One is tempted to say: “Mission accomplished!” Or President Gerald Ford’s line upon taking office after Nixon’s resignation: “Our long national nightmare is over.”
Except I am talking about Iraq here. The 4th Stryker Brigade, 2nd Infantry Division left Iraq this week. It is the last “combat force” to leave where the U.S. fought during the past seven years. There are U.S. soldiers left behind. They are combat soldiers but they’re not. About 50,000 American troops will stay behind to teach and assist the Iraqi forces including about 4,500 special operations soldiers.
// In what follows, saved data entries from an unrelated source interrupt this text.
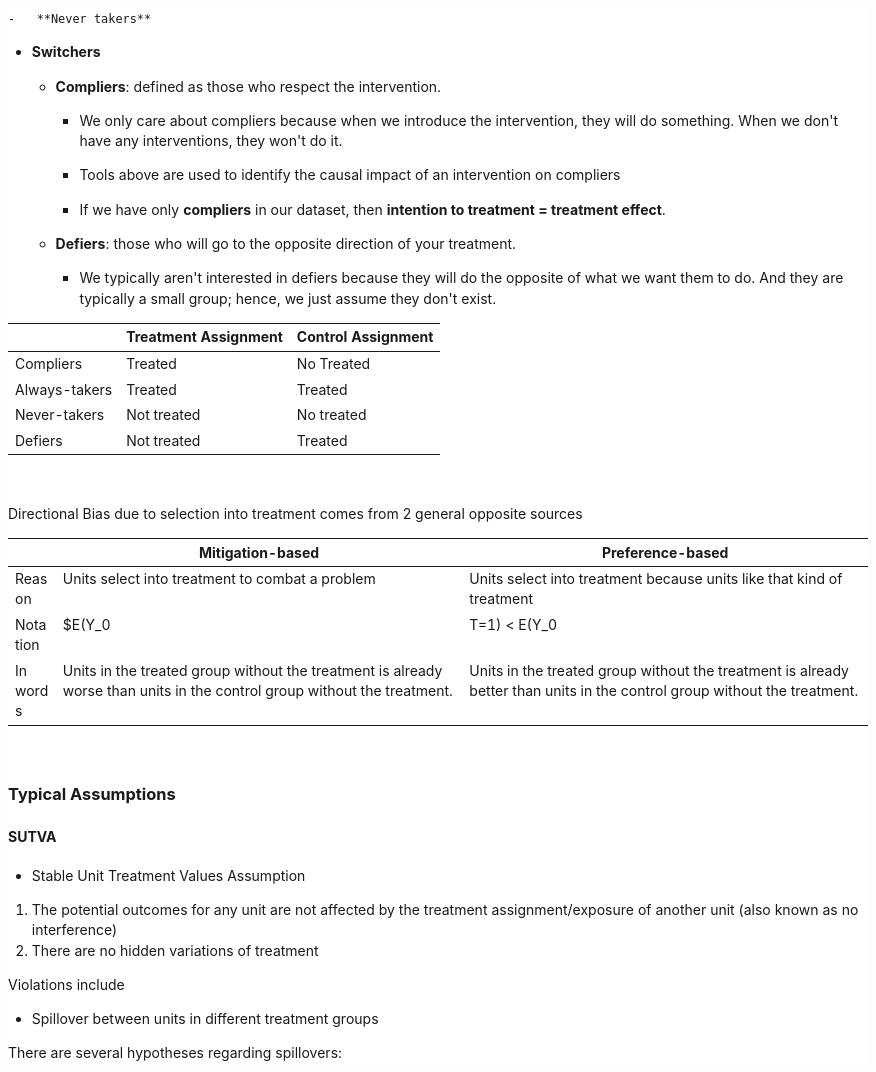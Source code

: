     -   **Never takers**

-   **Switchers**

    -   **Compliers**: defined as those who respect the intervention.

        -   We only care about compliers because when we introduce the intervention, they will do something. When we don't have any interventions, they won't do it.

        -   Tools above are used to identify the causal impact of an intervention on compliers

        -   If we have only **compliers** in our dataset, then **intention to treatment = treatment effect**.

    -   **Defiers**: those who will go to the opposite direction of your treatment.

        -   We typically aren't interested in defiers because they will do the opposite of what we want them to do. And they are typically a small group; hence, we just assume they don't exist.

|               | Treatment Assignment | Control Assignment |
|---------------|----------------------|--------------------|
| Compliers     | Treated              | No Treated         |
| Always-takers | Treated              | Treated            |
| Never-takers  | Not treated          | No treated         |
| Defiers       | Not treated          | Treated            |

<br>

Directional Bias due to selection into treatment comes from 2 general opposite sources

|          | **Mitigation-based**                                                                                                     | **Preference-based**                                                                                                      |
|----------|--------------------------------------------------------------------------------------------------------------------------|---------------------------------------------------------------------------------------------------------------------------|
| Reason   | Units select into treatment to combat a problem                                                                          | Units select into treatment because units like that kind of treatment                                                     |
| Notation | $E(Y_0 | T=1) < E(Y_0|T=0)$                                                                                              | $E(Y_0 |T=1) > E(Y_0 |T=0)$                                                                                               |
| In words | Units in the treated group without the treatment is already worse than units in the control group without the treatment. | Units in the treated group without the treatment is already better than units in the control group without the treatment. |

<br>

### Typical Assumptions

#### SUTVA

-   Stable Unit Treatment Values Assumption

1.  The potential outcomes for any unit are not affected by the treatment assignment/exposure of another unit (also known as no interference)
2.  There are no hidden variations of treatment

Violations include

-   Spillover between units in different treatment groups

There are several hypotheses regarding spillovers:

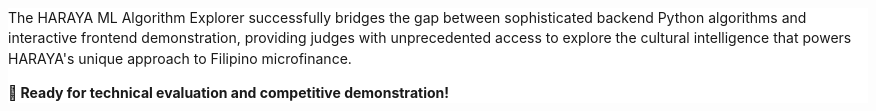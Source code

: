 The HARAYA ML Algorithm Explorer successfully bridges the gap between sophisticated backend Python algorithms and interactive frontend demonstration, providing judges with unprecedented access to explore the cultural intelligence that powers HARAYA's unique approach to Filipino microfinance.

**🎯 Ready for technical evaluation and competitive demonstration!**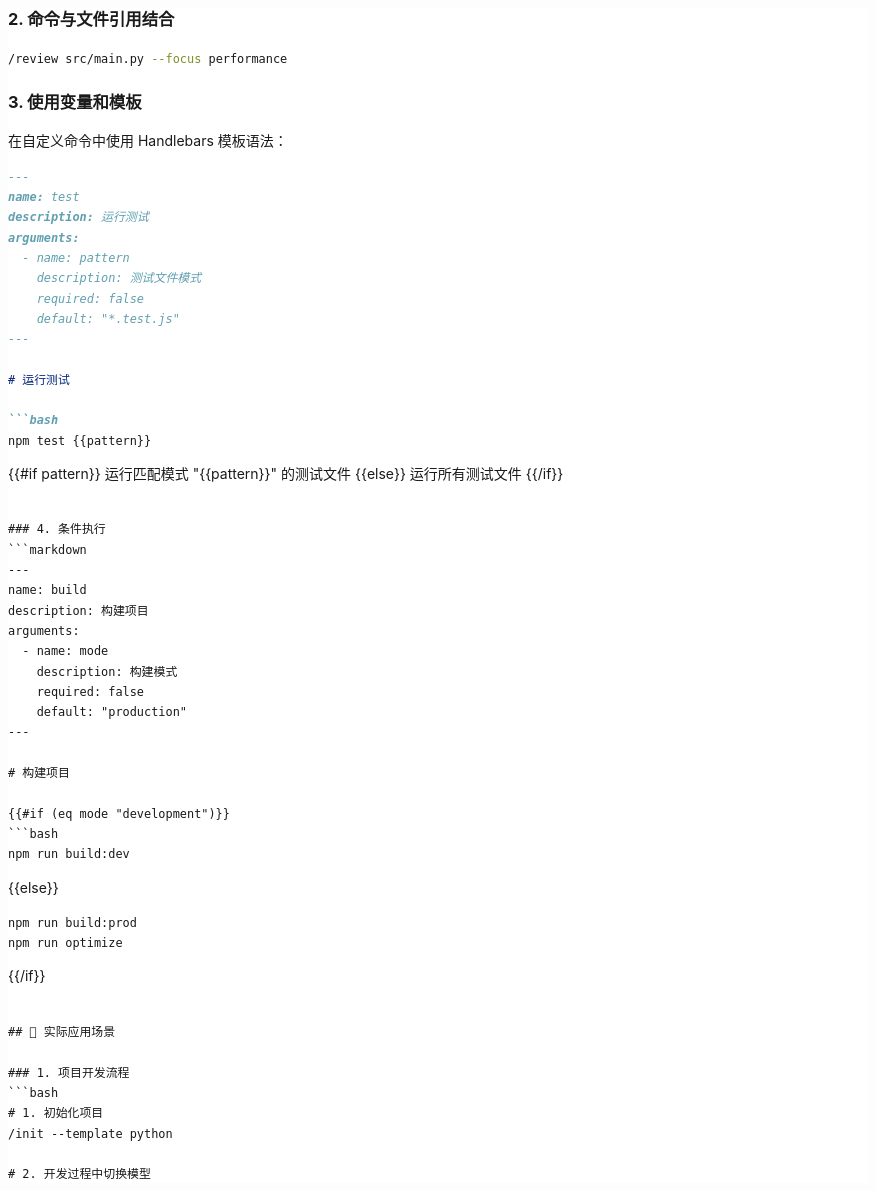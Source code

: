 ### 2. 命令与文件引用结合
```bash
/review src/main.py --focus performance
```

### 3. 使用变量和模板
在自定义命令中使用 Handlebars 模板语法：

```markdown
---
name: test
description: 运行测试
arguments:
  - name: pattern
    description: 测试文件模式
    required: false
    default: "*.test.js"
---

# 运行测试

```bash
npm test {{pattern}}
```

{{#if pattern}}
运行匹配模式 "{{pattern}}" 的测试文件
{{else}}
运行所有测试文件
{{/if}}
```

### 4. 条件执行
```markdown
---
name: build
description: 构建项目
arguments:
  - name: mode
    description: 构建模式
    required: false
    default: "production"
---

# 构建项目

{{#if (eq mode "development")}}
```bash
npm run build:dev
```
{{else}}
```bash
npm run build:prod
npm run optimize
```
{{/if}}
```

## 🚀 实际应用场景

### 1. 项目开发流程
```bash
# 1. 初始化项目
/init --template python

# 2. 开发过程中切换模型
```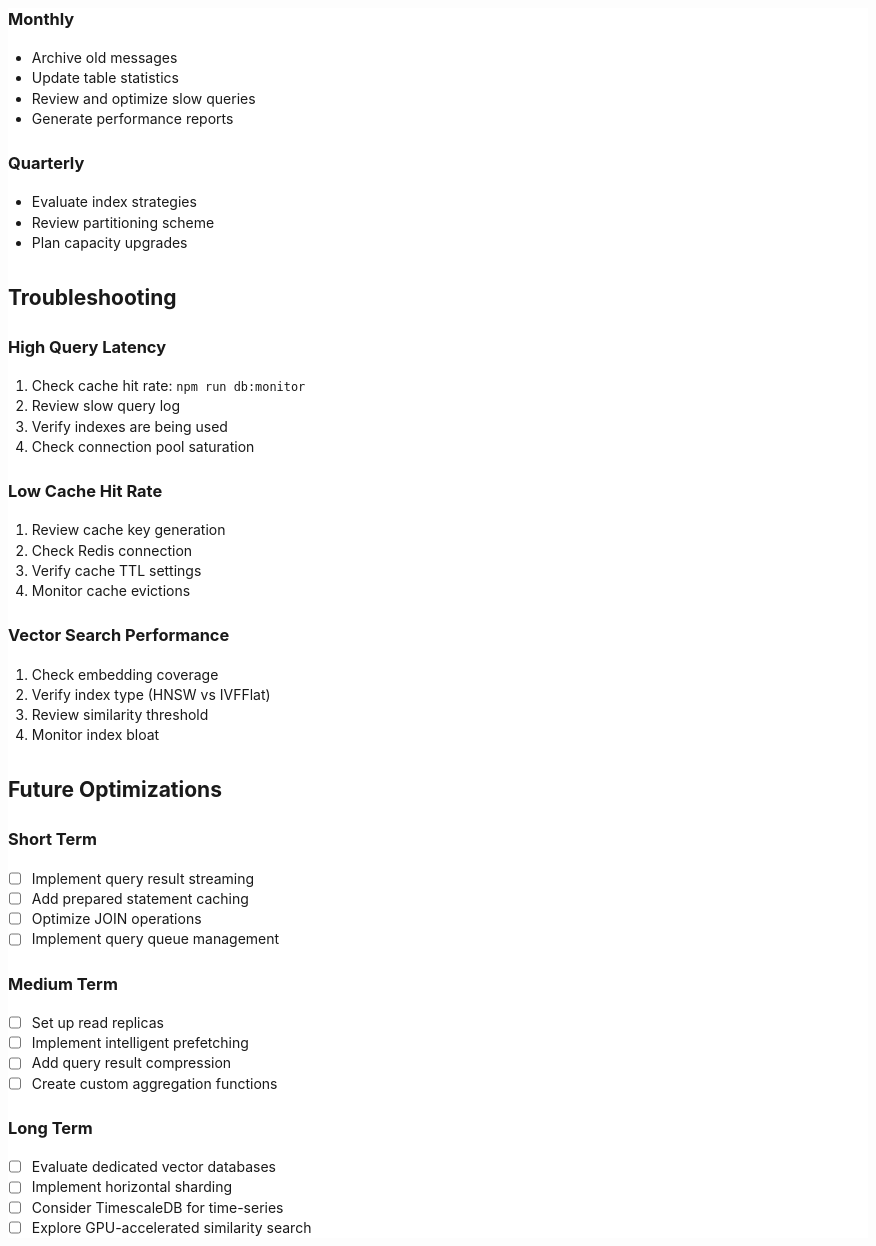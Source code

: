 ### Monthly
- Archive old messages
- Update table statistics
- Review and optimize slow queries
- Generate performance reports

### Quarterly
- Evaluate index strategies
- Review partitioning scheme
- Plan capacity upgrades

## Troubleshooting

### High Query Latency
1. Check cache hit rate: `npm run db:monitor`
2. Review slow query log
3. Verify indexes are being used
4. Check connection pool saturation

### Low Cache Hit Rate
1. Review cache key generation
2. Check Redis connection
3. Verify cache TTL settings
4. Monitor cache evictions

### Vector Search Performance
1. Check embedding coverage
2. Verify index type (HNSW vs IVFFlat)
3. Review similarity threshold
4. Monitor index bloat

## Future Optimizations

### Short Term
- [ ] Implement query result streaming
- [ ] Add prepared statement caching
- [ ] Optimize JOIN operations
- [ ] Implement query queue management

### Medium Term
- [ ] Set up read replicas
- [ ] Implement intelligent prefetching
- [ ] Add query result compression
- [ ] Create custom aggregation functions

### Long Term
- [ ] Evaluate dedicated vector databases
- [ ] Implement horizontal sharding
- [ ] Consider TimescaleDB for time-series
- [ ] Explore GPU-accelerated similarity search
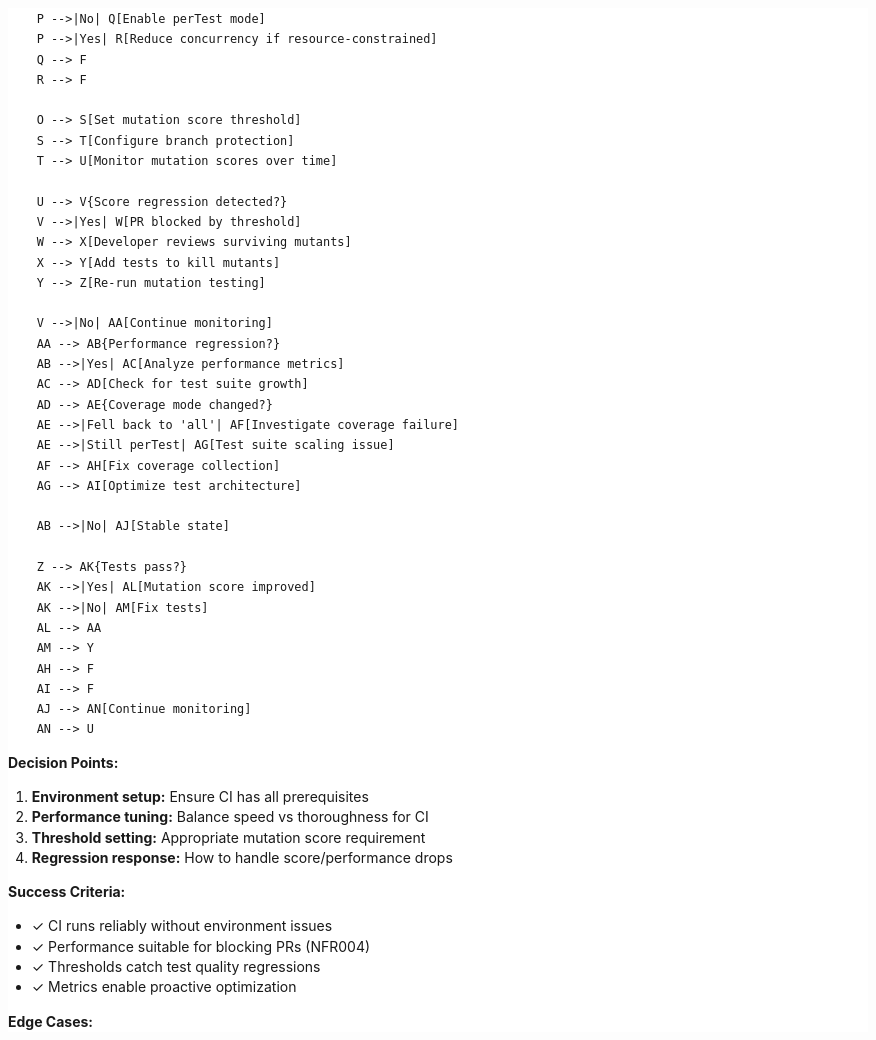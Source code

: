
 ```mermaid
    P -->|No| Q[Enable perTest mode]
    P -->|Yes| R[Reduce concurrency if resource-constrained]
    Q --> F
    R --> F

    O --> S[Set mutation score threshold]
    S --> T[Configure branch protection]
    T --> U[Monitor mutation scores over time]

    U --> V{Score regression detected?}
    V -->|Yes| W[PR blocked by threshold]
    W --> X[Developer reviews surviving mutants]
    X --> Y[Add tests to kill mutants]
    Y --> Z[Re-run mutation testing]

    V -->|No| AA[Continue monitoring]
    AA --> AB{Performance regression?}
    AB -->|Yes| AC[Analyze performance metrics]
    AC --> AD[Check for test suite growth]
    AD --> AE{Coverage mode changed?}
    AE -->|Fell back to 'all'| AF[Investigate coverage failure]
    AE -->|Still perTest| AG[Test suite scaling issue]
    AF --> AH[Fix coverage collection]
    AG --> AI[Optimize test architecture]

    AB -->|No| AJ[Stable state]

    Z --> AK{Tests pass?}
    AK -->|Yes| AL[Mutation score improved]
    AK -->|No| AM[Fix tests]
    AL --> AA
    AM --> Y
    AH --> F
    AI --> F
    AJ --> AN[Continue monitoring]
    AN --> U
```

**Decision Points:**

1. **Environment setup:** Ensure CI has all prerequisites
2. **Performance tuning:** Balance speed vs thoroughness for CI
3. **Threshold setting:** Appropriate mutation score requirement
4. **Regression response:** How to handle score/performance drops

**Success Criteria:**

- ✓ CI runs reliably without environment issues
- ✓ Performance suitable for blocking PRs (NFR004)
- ✓ Thresholds catch test quality regressions
- ✓ Metrics enable proactive optimization

**Edge Cases:**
Like it’s predecessor in 1990-91, this Gulf War was hardly a surprise. The first war seemed ill-advised and reeked of oil. The second war just reeked. We were already fighting in Afghanistan and Pakistan. We still are. I wrote almost five years ago that I thought that the nation and its military had found itself boxed in by the Iraq War. It didn’t seem possible that we could get out of that country without somehow losing face among World powers. But somehow, at least for the moment, it seems we have “won.” At least in some artful use of spin and sleight of hand. Have we won though?
I fear we will be back to Iraq, and that region in particular, in spades sooner or later. I fear sooner.
However our military posture appears to our World partners and enemies now due to our “combat troops” leaving Iraq, I’m glad more of our U.S. troops — Navy, Army, Marines, Air Force and Coast Guard, both men and women — are gone from that place that I feel we should never have been. I doubt the war is over for many of them because of Afghanistan. But maybe some will never have to live their young lives in what I feel was a war that, under different circumstances, might have caused the president to be removed from office.
A lot of folks don’t see it that way. A lot of folks also want Islamic mosques wherever they feel they should be located rather than members of that religion. Go figure. Welcome home GIs.